- [Material for this exercise]:
□ □ □ □ □ □ □
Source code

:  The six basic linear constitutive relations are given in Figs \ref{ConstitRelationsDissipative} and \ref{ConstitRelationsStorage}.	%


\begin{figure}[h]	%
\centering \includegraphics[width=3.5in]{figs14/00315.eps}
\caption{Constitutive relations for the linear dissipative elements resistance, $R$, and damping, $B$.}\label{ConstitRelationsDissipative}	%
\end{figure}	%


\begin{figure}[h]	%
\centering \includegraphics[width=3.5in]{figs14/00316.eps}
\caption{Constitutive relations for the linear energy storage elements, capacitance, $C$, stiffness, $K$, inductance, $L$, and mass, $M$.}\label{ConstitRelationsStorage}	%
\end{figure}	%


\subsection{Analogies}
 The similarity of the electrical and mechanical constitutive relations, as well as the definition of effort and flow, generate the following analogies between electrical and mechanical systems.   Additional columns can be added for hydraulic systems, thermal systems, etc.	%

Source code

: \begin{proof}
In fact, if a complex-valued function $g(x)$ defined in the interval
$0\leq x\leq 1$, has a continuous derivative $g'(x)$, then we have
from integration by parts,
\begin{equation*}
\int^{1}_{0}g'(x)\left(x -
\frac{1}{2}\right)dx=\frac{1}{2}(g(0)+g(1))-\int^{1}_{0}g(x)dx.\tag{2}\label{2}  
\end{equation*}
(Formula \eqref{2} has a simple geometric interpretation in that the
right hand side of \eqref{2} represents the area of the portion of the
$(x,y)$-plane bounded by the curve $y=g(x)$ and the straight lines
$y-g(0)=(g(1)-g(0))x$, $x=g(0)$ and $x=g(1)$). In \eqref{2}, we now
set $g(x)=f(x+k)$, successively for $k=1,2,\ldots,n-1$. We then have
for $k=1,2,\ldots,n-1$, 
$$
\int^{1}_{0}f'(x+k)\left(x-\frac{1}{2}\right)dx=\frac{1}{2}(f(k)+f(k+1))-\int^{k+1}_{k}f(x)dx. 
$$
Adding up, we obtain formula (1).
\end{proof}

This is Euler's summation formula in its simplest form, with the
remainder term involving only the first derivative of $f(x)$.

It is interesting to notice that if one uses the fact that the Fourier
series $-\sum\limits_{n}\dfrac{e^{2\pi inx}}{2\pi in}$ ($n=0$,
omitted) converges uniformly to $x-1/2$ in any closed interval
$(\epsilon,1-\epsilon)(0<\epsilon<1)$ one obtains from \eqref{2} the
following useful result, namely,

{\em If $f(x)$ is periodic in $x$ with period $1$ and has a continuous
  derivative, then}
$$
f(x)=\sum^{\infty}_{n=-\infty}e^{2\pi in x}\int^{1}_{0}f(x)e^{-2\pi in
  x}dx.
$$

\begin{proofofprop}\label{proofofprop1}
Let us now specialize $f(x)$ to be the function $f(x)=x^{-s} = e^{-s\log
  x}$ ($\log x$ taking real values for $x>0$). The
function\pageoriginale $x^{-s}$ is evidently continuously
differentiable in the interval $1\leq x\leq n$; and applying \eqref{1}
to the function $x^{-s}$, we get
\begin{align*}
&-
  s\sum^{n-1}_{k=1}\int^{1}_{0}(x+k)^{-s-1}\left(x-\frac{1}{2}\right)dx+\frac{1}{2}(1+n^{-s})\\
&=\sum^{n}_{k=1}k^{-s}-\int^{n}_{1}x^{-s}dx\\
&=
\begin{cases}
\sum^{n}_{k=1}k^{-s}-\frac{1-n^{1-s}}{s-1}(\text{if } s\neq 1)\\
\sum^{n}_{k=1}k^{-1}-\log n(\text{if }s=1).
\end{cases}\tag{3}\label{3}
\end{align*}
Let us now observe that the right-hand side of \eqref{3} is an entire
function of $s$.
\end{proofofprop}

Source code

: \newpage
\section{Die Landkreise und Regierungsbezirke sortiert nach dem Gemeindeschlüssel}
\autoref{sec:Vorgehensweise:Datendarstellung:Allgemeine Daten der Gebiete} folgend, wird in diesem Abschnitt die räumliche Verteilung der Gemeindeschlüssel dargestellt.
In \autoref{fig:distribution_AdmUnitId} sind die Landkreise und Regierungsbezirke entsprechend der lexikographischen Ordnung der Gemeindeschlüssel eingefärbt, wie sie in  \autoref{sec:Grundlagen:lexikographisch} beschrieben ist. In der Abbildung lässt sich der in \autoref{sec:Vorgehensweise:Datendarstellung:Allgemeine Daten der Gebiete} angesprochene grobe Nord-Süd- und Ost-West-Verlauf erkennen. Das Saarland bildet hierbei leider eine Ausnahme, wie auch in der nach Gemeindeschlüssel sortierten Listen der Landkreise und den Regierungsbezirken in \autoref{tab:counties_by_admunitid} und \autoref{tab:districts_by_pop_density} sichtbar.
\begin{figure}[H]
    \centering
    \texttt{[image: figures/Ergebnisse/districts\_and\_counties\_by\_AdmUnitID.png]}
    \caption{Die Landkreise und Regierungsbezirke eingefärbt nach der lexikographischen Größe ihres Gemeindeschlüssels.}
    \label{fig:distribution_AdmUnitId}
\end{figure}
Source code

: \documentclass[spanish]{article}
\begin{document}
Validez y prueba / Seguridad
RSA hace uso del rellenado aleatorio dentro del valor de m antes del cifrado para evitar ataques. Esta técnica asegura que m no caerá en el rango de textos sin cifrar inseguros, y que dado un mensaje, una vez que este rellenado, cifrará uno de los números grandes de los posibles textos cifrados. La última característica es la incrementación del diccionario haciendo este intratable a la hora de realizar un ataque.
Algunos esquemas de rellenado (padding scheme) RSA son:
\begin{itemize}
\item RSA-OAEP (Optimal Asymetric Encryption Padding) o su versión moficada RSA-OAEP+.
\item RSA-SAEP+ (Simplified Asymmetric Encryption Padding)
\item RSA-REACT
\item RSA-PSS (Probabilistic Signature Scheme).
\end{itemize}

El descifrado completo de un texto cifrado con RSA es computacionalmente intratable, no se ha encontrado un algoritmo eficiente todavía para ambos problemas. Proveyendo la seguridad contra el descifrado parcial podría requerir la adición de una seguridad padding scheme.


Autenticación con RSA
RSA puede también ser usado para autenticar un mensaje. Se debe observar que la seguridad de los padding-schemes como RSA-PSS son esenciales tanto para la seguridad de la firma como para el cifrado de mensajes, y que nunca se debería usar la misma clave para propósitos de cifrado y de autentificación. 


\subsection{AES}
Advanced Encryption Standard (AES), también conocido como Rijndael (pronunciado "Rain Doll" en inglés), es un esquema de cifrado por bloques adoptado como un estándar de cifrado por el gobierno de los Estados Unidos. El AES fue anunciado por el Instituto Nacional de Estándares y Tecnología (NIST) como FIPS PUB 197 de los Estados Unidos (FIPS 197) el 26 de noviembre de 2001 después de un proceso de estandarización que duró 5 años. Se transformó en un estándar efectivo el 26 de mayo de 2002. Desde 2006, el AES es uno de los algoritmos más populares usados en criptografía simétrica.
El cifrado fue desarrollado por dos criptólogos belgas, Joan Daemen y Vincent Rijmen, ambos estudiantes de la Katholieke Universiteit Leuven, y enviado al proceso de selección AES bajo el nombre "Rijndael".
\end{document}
□ □ □ □ □ □ □
- [Exercise aim]:
Every line in the data above that contains "centering" needs to be copied.

- [Output for this task]:
\centering \includegraphics[width=3.5in]{figs14/00315.eps}
\centering \includegraphics[width=3.5in]{figs14/00316.eps}
    \centering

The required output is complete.